TEMPO.CO, Jakarta - Wahana Lingkungan Hidup Indonesia atau Walhi memandang dua faktor di balik susutnya luas deforestasi dan kebakaran hutan dan lahan di Indonesia terkini. Keduanya adalah hutan yang sudah banyak berkurang ataupun beralih fungsi, dan pengaruh La Nina atau cuaca.
"Jadi bukan karena adanya intervensi yang baik dari pemerintah," kata Manajer Kampanye Hutan dan Kebun Walhi, Uli Arta Siagian, saat dihubungi, Jumat 11 November 2022.
Baca juga:
4 Seruan Petani untuk 'Proyek Hijau' Michelin di Hutan Tebo Jambi
Uli dimintakan tanggapannya atas keterangan yang dibagikan Kementerian Lingkungan Hidup dan Kehutanan dari Konferensi Iklim PBB COP27 di Sharm el-Sheikh, Mesir. Dari lokasi itu Menteri Siti Nurbaya membanggakan deforestasi di Indonesia yang berhasil ditekan ke titik terendahnya pada 2020-2021--dan menuai pujian dari peserta konferensi lainnya.
Pun dengan kebakaran hutan. "Kami perlu menggarisbawahi bahwa Indonesia telah sukses mencegah terjadinya kebakaran yang dapat menyebabkan kabut asap selama tiga tahun pandemi, dari 2020 sampai 2022," ujar Siti.
Menurut Uli, deforestasi berkurang karena memang hutan alam di Indonesia sudah banyak berkurang. Penyebabnya, penerbitan izin-izin hak pengusahaan hutan (HPH), hutan tanaman industri (HTI), perkebunan, juga tambang.
Itu pun, Uli menambahkan, deforestasi masih terjadi dengan laju satu juta hektare per tahun. Deforestasi disebutnya terutama bergeser ke wilayah Timur Indonesia setelah hutan di Jawa, Sumatera dan Kalimantan disebutnya telah berkurang drastis.
"Poinnya bukan soal deforestasi yang berkurang tapi di tengah arealnya yang sudah jauh berkurang, kita masih kehilangan hutan," kata Uli lagi.
Terhadap kebakaran hutan yang jauh mereda, Uli juga punya pendapat berbeda dengan Menteri Siti. Dia tak melihat ada keberhasilan pemerintah. Sebaliknya, dia melihat faktor cuaca. Perbandingannya adalah dengan kebakaran hutan 2015 dan 2019.

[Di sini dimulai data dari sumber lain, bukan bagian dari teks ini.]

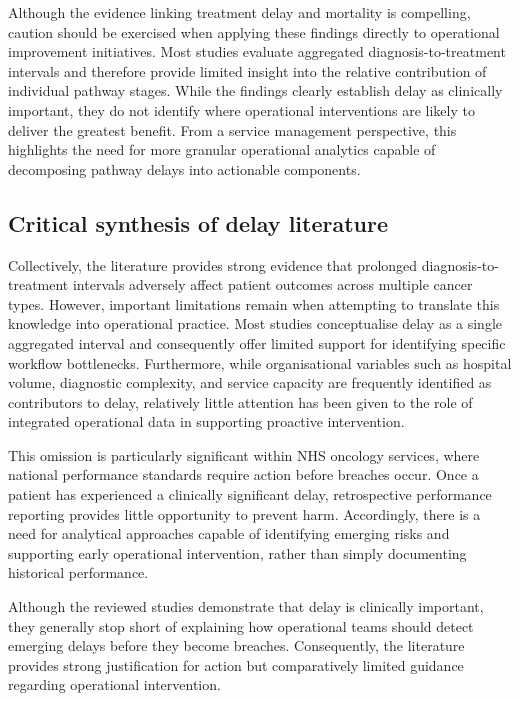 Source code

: Although the evidence linking treatment delay and mortality is compelling, caution should be exercised when applying these findings directly to operational improvement initiatives. Most studies evaluate aggregated diagnosis-to-treatment intervals and therefore provide limited insight into the relative contribution of individual pathway stages. While the findings clearly establish delay as clinically important, they do not identify where operational interventions are likely to deliver the greatest benefit. From a service management perspective, this highlights the need for more granular operational analytics capable of decomposing pathway delays into actionable components.

\subsection{Critical synthesis of delay literature}

Collectively, the literature provides strong evidence that prolonged diagnosis-to-treatment intervals adversely affect patient outcomes across multiple cancer types. However, important limitations remain when attempting to translate this knowledge into operational practice. Most studies conceptualise delay as a single aggregated interval and consequently offer limited support for identifying specific workflow bottlenecks. Furthermore, while organisational variables such as hospital volume, diagnostic complexity, and service capacity are frequently identified as contributors to delay, relatively little attention has been given to the role of integrated operational data in supporting proactive intervention.

This omission is particularly significant within NHS oncology services, where national performance standards require action before breaches occur. Once a patient has experienced a clinically significant delay, retrospective performance reporting provides little opportunity to prevent harm. Accordingly, there is a need for analytical approaches capable of identifying emerging risks and supporting early operational intervention, rather than simply documenting historical performance.

Although the reviewed studies demonstrate that delay is clinically important, they generally stop short of explaining how operational teams should detect emerging delays before they become breaches. Consequently, the literature provides strong justification for action but comparatively limited guidance regarding operational intervention.

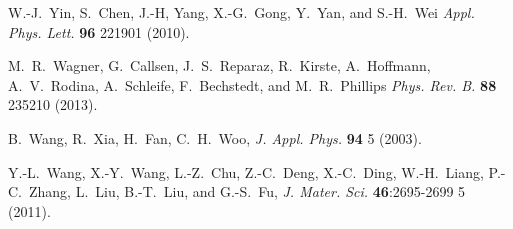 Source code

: \documentclass[22pt]{article} %
\begin{document}
\begin{thebibliography}{1}
W.-J.~Yin, S.~Chen, J.-H, Yang, X.-G.~Gong, Y.~Yan, and S.-H.~Wei
\newblock \emph{Appl. Phys. Lett.} \textbf{96} 221901 (2010).

M.~R.~Wagner, G.~Callsen, J.~S.~Reparaz, R.~Kirste, A.~Hoffmann, A.~V.~Rodina, A.~Schleife, F.~Bechstedt, and M.~R.~Phillips
\newblock \emph{Phys. Rev. B.} \textbf{88} 235210 (2013).

B.~Wang, R.~Xia, H.~Fan, C.~H.~Woo,
\newblock \emph{J. Appl. Phys.} \textbf{94} 5 (2003).

Y.-L.~Wang, X.-Y.~Wang, L.-Z.~Chu, Z.-C.~Deng, X.-C.~Ding, W.-H.~Liang, P.-C.~Zhang, L.~Liu, B.-T.~Liu, and G.-S.~Fu,
\newblock \emph{J. Mater. Sci.} \textbf{46}:2695-2699 5 (2011).

\end{thebibliography}


\end{document}
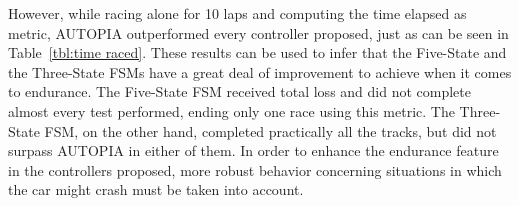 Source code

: 	However, while racing alone for 10 laps and computing the time elapsed as metric, AUTOPIA outperformed every controller proposed, just as can be seen in Table~\ref{tbl:time raced}. These results can be used to infer that the Five-State and the Three-State FSMs have a great deal of improvement to achieve when it comes to endurance. The Five-State FSM received total loss and did not complete almost every test performed, ending only one race using this metric. The Three-State FSM, on the other hand, completed practically all the tracks, but did not surpass AUTOPIA in either of them. In order to enhance the endurance feature in the controllers proposed, more robust behavior concerning situations in which the car might crash must be taken into account.	
	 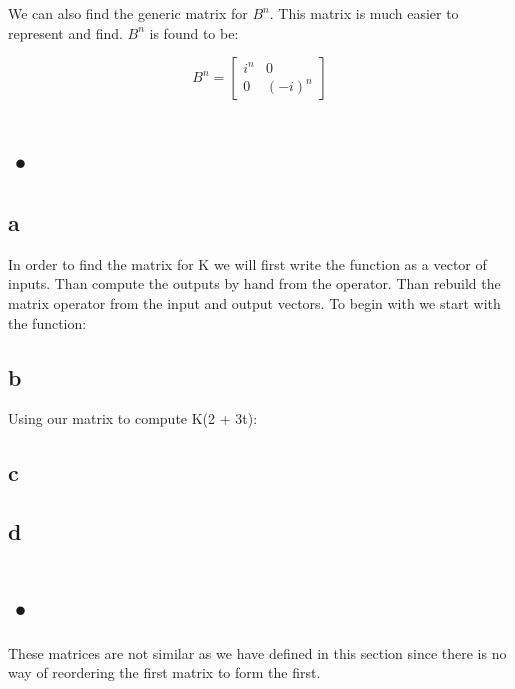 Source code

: \documentclass[12pt]{article}
\begin{document}
We can also find the generic matrix for $B^{n}$. This matrix is much easier to represent and find. $B^{n}$ is found to be:

\[
B^{n} =
\begin{bmatrix}
i^{n} & 0\\
0 & (-i)^{n}
\end{bmatrix}
\]

\section{•}
\subsection*{a}
In order to find the matrix for K we will first write the function as a vector of inputs. Than compute the outputs by hand from the operator. Than rebuild the matrix operator from the input and output vectors. To begin with we start with the function:
\subsection*{b}
Using our matrix to compute K(2 + 3t):

\subsection*{c}
\subsection*{d}

\section{•}
These matrices are not similar as we have defined in this section since there is no way of reordering the first matrix to form the first.
\end{document}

"Kondisi cuacanya tidak sama dengan sekarang yang lebih banyak hujan dan banjir," katanya sambil menambahkan, "Daya dampak cuaca hingga menyebabkan kebakaran hutan tidak sebesar 2015 dan 2019."
Tentang Program Kehutanan Sosial yang diklaim Menteri Siti Nurbaya berhasil mengatasi masalah kebakaran hutan dan menekan deforestasi, Uli sependapat. Tapi, lagi-lagi dia mempertanyakan peran negara di sana.
Perhutanan Sosial, versi Uli, adalah tak lain rekognisi pemerintah atas hak akses masyarakat terhadap hutannya. "Bagaimana masyarakat menjaga dan mengelola hutan mereka untuk membuat keseimbangan pemenuhan kebutuhan dan keberlanjutan hutan yang memang sudah berjalan dan diperjuangkan ke negara."
Itu, kata Uli, adalah peran komunitas, bukan negara. "Perjuangan panjang masyarakat sipil dan masyarakat adat untuk mendapatkan hak tersebut."
Baca juga:
Koalisi Masyarakat Sipil Desak Cabut Gelar Guru Besar Menteri Siti Nurbaya, Kenapa?
Uli justru mengingatkan soal target dua periode pemerintahan Presiden Jokowi untuk menetapkan Perhutanan Sosial seluas total 12,7 juta hektare. "Baru terealisasi sekitar 3 juta hektare atau hanya sekitar 20 persen."